_ASSIGNMENT_
In your answer, every line of the records should be written out exactly.

_PROVIDED ENTRIES_
══════
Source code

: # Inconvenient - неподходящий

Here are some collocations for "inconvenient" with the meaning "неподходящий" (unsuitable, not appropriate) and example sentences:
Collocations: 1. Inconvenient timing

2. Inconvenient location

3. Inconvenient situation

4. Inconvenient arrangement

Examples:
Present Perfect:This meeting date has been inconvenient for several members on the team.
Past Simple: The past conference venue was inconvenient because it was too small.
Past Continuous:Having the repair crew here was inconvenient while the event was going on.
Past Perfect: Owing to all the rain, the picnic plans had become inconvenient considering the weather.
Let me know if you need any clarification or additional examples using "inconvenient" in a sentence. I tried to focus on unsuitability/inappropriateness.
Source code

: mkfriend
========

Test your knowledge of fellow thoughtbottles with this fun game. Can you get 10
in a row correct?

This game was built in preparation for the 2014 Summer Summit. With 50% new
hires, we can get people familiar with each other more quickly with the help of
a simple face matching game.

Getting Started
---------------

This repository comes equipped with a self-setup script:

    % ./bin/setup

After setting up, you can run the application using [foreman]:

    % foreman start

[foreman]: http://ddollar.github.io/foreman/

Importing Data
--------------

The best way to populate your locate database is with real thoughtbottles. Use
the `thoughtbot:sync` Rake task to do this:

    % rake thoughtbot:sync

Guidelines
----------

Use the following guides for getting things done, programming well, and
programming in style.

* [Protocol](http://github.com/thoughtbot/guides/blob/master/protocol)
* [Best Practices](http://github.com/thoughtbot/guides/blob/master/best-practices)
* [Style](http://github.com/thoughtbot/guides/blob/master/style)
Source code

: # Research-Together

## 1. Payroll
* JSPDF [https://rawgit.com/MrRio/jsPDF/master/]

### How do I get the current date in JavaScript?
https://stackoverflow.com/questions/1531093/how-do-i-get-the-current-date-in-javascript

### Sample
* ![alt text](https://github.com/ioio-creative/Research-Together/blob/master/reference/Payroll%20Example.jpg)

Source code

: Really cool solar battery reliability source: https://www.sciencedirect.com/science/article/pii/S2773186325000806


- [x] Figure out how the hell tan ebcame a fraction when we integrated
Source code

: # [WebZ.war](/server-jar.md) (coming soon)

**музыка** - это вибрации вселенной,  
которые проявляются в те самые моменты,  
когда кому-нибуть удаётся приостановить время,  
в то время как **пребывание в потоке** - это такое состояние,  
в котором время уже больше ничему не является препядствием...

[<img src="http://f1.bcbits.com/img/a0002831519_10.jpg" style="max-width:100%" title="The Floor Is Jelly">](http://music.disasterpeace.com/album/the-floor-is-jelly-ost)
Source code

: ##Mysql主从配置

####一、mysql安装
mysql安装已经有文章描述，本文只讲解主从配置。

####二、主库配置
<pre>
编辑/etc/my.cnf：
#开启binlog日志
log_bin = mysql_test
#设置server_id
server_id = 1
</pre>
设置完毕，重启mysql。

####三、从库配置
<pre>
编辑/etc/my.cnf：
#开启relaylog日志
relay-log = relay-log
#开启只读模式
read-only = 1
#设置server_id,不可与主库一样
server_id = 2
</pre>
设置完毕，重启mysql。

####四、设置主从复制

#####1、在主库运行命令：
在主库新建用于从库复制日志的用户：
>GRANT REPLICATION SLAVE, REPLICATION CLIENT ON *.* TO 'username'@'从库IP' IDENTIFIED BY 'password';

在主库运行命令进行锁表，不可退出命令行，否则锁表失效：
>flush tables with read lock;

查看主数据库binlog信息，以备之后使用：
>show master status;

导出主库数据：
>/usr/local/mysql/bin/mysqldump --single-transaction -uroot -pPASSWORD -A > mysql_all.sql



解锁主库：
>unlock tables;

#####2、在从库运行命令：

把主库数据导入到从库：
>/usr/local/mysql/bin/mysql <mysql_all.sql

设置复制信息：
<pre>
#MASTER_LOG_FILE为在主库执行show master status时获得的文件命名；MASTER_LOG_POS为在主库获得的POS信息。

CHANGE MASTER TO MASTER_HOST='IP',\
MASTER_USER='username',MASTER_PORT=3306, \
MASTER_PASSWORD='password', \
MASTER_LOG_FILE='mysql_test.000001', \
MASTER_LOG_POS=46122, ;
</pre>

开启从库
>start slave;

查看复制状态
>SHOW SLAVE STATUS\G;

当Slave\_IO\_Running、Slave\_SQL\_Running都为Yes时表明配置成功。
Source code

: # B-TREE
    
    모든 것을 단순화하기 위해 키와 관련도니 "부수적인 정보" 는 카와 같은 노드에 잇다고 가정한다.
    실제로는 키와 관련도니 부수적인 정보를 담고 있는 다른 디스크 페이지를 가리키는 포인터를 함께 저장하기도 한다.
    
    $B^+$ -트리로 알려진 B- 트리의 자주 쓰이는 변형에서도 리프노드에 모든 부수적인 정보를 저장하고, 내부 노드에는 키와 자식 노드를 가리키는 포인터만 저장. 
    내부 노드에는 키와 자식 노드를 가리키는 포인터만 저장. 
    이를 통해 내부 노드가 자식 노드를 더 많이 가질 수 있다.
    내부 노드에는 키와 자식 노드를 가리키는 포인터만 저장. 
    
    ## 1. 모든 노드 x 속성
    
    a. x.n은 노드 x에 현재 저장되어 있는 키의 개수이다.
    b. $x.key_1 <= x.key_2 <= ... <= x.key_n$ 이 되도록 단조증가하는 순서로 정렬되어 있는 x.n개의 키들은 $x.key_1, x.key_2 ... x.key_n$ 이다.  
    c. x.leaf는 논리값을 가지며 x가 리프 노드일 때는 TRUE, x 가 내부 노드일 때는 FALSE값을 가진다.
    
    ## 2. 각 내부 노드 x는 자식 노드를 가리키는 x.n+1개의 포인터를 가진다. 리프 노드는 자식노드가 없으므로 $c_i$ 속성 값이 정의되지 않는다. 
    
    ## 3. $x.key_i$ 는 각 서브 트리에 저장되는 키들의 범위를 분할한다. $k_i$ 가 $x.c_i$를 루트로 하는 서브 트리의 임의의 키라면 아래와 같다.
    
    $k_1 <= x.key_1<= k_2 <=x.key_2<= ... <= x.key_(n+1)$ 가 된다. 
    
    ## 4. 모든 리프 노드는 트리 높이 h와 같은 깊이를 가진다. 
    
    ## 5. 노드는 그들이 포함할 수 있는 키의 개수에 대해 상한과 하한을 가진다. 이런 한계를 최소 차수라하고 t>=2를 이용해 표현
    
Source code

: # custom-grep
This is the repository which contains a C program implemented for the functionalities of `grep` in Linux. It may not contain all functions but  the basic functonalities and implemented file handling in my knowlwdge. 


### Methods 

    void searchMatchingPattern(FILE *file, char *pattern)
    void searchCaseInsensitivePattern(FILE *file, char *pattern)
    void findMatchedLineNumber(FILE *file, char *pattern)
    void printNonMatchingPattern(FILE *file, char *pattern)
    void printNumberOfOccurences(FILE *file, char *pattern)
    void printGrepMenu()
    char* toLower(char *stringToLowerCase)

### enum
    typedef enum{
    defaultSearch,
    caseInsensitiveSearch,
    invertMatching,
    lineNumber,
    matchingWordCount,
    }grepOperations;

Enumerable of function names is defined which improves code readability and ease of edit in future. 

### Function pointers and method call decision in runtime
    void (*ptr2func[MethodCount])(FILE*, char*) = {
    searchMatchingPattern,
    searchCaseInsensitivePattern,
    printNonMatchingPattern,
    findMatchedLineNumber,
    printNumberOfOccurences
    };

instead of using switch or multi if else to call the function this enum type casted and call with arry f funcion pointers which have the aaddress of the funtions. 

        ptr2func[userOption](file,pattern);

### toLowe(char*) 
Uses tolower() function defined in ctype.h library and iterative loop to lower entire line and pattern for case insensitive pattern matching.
══════
_SOLUTION FOR THIS EXERCISE_
Source code

: # Inconvenient - неподходящий

Here are some collocations for "inconvenient" with the meaning "неподходящий" (unsuitable, not appropriate) and example sentences:
Collocations: 1. Inconvenient timing

2. Inconvenient location

3. Inconvenient situation

4. Inconvenient arrangement

Examples:
Present Perfect:This meeting date has been inconvenient for several members on the team.
Past Simple: The past conference venue was inconvenient because it was too small.
Past Continuous:Having the repair crew here was inconvenient while the event was going on.
Past Perfect: Owing to all the rain, the picnic plans had become inconvenient considering the weather.
Let me know if you need any clarification or additional examples using "inconvenient" in a sentence. I tried to focus on unsuitability/inappropriateness.
Source code

: mkfriend
========

Test your knowledge of fellow thoughtbottles with this fun game. Can you get 10
in a row correct?

This game was built in preparation for the 2014 Summer Summit. With 50% new
hires, we can get people familiar with each other more quickly with the help of
a simple face matching game.

Getting Started
---------------

This repository comes equipped with a self-setup script:

    % ./bin/setup

After setting up, you can run the application using [foreman]:

    % foreman start

[foreman]: http://ddollar.github.io/foreman/

Importing Data
--------------

The best way to populate your locate database is with real thoughtbottles. Use
the `thoughtbot:sync` Rake task to do this:

    % rake thoughtbot:sync

Guidelines
----------

Use the following guides for getting things done, programming well, and
programming in style.

* [Protocol](http://github.com/thoughtbot/guides/blob/master/protocol)
* [Best Practices](http://github.com/thoughtbot/guides/blob/master/best-practices)
* [Style](http://github.com/thoughtbot/guides/blob/master/style)
Source code

: # Research-Together

## 1. Payroll
* JSPDF [https://rawgit.com/MrRio/jsPDF/master/]

### How do I get the current date in JavaScript?
https://stackoverflow.com/questions/1531093/how-do-i-get-the-current-date-in-javascript

### Sample
* ![alt text](https://github.com/ioio-creative/Research-Together/blob/master/reference/Payroll%20Example.jpg)

Source code

: Really cool solar battery reliability source: https://www.sciencedirect.com/science/article/pii/S2773186325000806


- [x] Figure out how the hell tan ebcame a fraction when we integrated
Source code

: # [WebZ.war](/server-jar.md) (coming soon)

**музыка** - это вибрации вселенной,  
которые проявляются в те самые моменты,  
когда кому-нибуть удаётся приостановить время,  
в то время как **пребывание в потоке** - это такое состояние,  
в котором время уже больше ничему не является препядствием...

[<img src="http://f1.bcbits.com/img/a0002831519_10.jpg" style="max-width:100%" title="The Floor Is Jelly">](http://music.disasterpeace.com/album/the-floor-is-jelly-ost)
Source code

: ##Mysql主从配置

####一、mysql安装
mysql安装已经有文章描述，本文只讲解主从配置。

####二、主库配置
<pre>
编辑/etc/my.cnf：
#开启binlog日志
log_bin = mysql_test
#设置server_id
server_id = 1
</pre>
设置完毕，重启mysql。

####三、从库配置
<pre>
编辑/etc/my.cnf：
#开启relaylog日志
relay-log = relay-log
#开启只读模式
read-only = 1
#设置server_id,不可与主库一样
server_id = 2
</pre>
设置完毕，重启mysql。

####四、设置主从复制

#####1、在主库运行命令：
在主库新建用于从库复制日志的用户：
>GRANT REPLICATION SLAVE, REPLICATION CLIENT ON *.* TO 'username'@'从库IP' IDENTIFIED BY 'password';

在主库运行命令进行锁表，不可退出命令行，否则锁表失效：
>flush tables with read lock;

查看主数据库binlog信息，以备之后使用：
>show master status;

导出主库数据：
>/usr/local/mysql/bin/mysqldump --single-transaction -uroot -pPASSWORD -A > mysql_all.sql



解锁主库：
>unlock tables;

#####2、在从库运行命令：

把主库数据导入到从库：
>/usr/local/mysql/bin/mysql <mysql_all.sql

设置复制信息：
<pre>
#MASTER_LOG_FILE为在主库执行show master status时获得的文件命名；MASTER_LOG_POS为在主库获得的POS信息。

CHANGE MASTER TO MASTER_HOST='IP',\
MASTER_USER='username',MASTER_PORT=3306, \
MASTER_PASSWORD='password', \
MASTER_LOG_FILE='mysql_test.000001', \
MASTER_LOG_POS=46122, ;
</pre>

开启从库
>start slave;

查看复制状态
>SHOW SLAVE STATUS\G;

当Slave\_IO\_Running、Slave\_SQL\_Running都为Yes时表明配置成功。
Source code

: # B-TREE
    
    모든 것을 단순화하기 위해 키와 관련도니 "부수적인 정보" 는 카와 같은 노드에 잇다고 가정한다.
    실제로는 키와 관련도니 부수적인 정보를 담고 있는 다른 디스크 페이지를 가리키는 포인터를 함께 저장하기도 한다.
    
    $B^+$ -트리로 알려진 B- 트리의 자주 쓰이는 변형에서도 리프노드에 모든 부수적인 정보를 저장하고, 내부 노드에는 키와 자식 노드를 가리키는 포인터만 저장. 
    내부 노드에는 키와 자식 노드를 가리키는 포인터만 저장. 
    이를 통해 내부 노드가 자식 노드를 더 많이 가질 수 있다.
    내부 노드에는 키와 자식 노드를 가리키는 포인터만 저장. 
    
    ## 1. 모든 노드 x 속성
    
    a. x.n은 노드 x에 현재 저장되어 있는 키의 개수이다.
    b. $x.key_1 <= x.key_2 <= ... <= x.key_n$ 이 되도록 단조증가하는 순서로 정렬되어 있는 x.n개의 키들은 $x.key_1, x.key_2 ... x.key_n$ 이다.  
    c. x.leaf는 논리값을 가지며 x가 리프 노드일 때는 TRUE, x 가 내부 노드일 때는 FALSE값을 가진다.
    
    ## 2. 각 내부 노드 x는 자식 노드를 가리키는 x.n+1개의 포인터를 가진다. 리프 노드는 자식노드가 없으므로 $c_i$ 속성 값이 정의되지 않는다. 
    
    ## 3. $x.key_i$ 는 각 서브 트리에 저장되는 키들의 범위를 분할한다. $k_i$ 가 $x.c_i$를 루트로 하는 서브 트리의 임의의 키라면 아래와 같다.
    
    $k_1 <= x.key_1<= k_2 <=x.key_2<= ... <= x.key_(n+1)$ 가 된다. 
    
    ## 4. 모든 리프 노드는 트리 높이 h와 같은 깊이를 가진다. 
    
    ## 5. 노드는 그들이 포함할 수 있는 키의 개수에 대해 상한과 하한을 가진다. 이런 한계를 최소 차수라하고 t>=2를 이용해 표현
    
Source code

: # custom-grep
This is the repository which contains a C program implemented for the functionalities of `grep` in Linux. It may not contain all functions but  the basic functonalities and implemented file handling in my knowlwdge. 


### Methods 

    void searchMatchingPattern(FILE *file, char *pattern)
    void searchCaseInsensitivePattern(FILE *file, char *pattern)
    void findMatchedLineNumber(FILE *file, char *pattern)
    void printNonMatchingPattern(FILE *file, char *pattern)
    void printNumberOfOccurences(FILE *file, char *pattern)
    void printGrepMenu()
    char* toLower(char *stringToLowerCase)

### enum
    typedef enum{
    defaultSearch,
    caseInsensitiveSearch,
    invertMatching,
    lineNumber,
    matchingWordCount,
    }grepOperations;

Enumerable of function names is defined which improves code readability and ease of edit in future. 

### Function pointers and method call decision in runtime
    void (*ptr2func[MethodCount])(FILE*, char*) = {
    searchMatchingPattern,
    searchCaseInsensitivePattern,
    printNonMatchingPattern,
    findMatchedLineNumber,
    printNumberOfOccurences
    };

instead of using switch or multi if else to call the function this enum type casted and call with arry f funcion pointers which have the aaddress of the funtions. 

        ptr2func[userOption](file,pattern);

### toLowe(char*) 
Uses tolower() function defined in ctype.h library and iterative loop to lower entire line and pattern for case insensitive pattern matching.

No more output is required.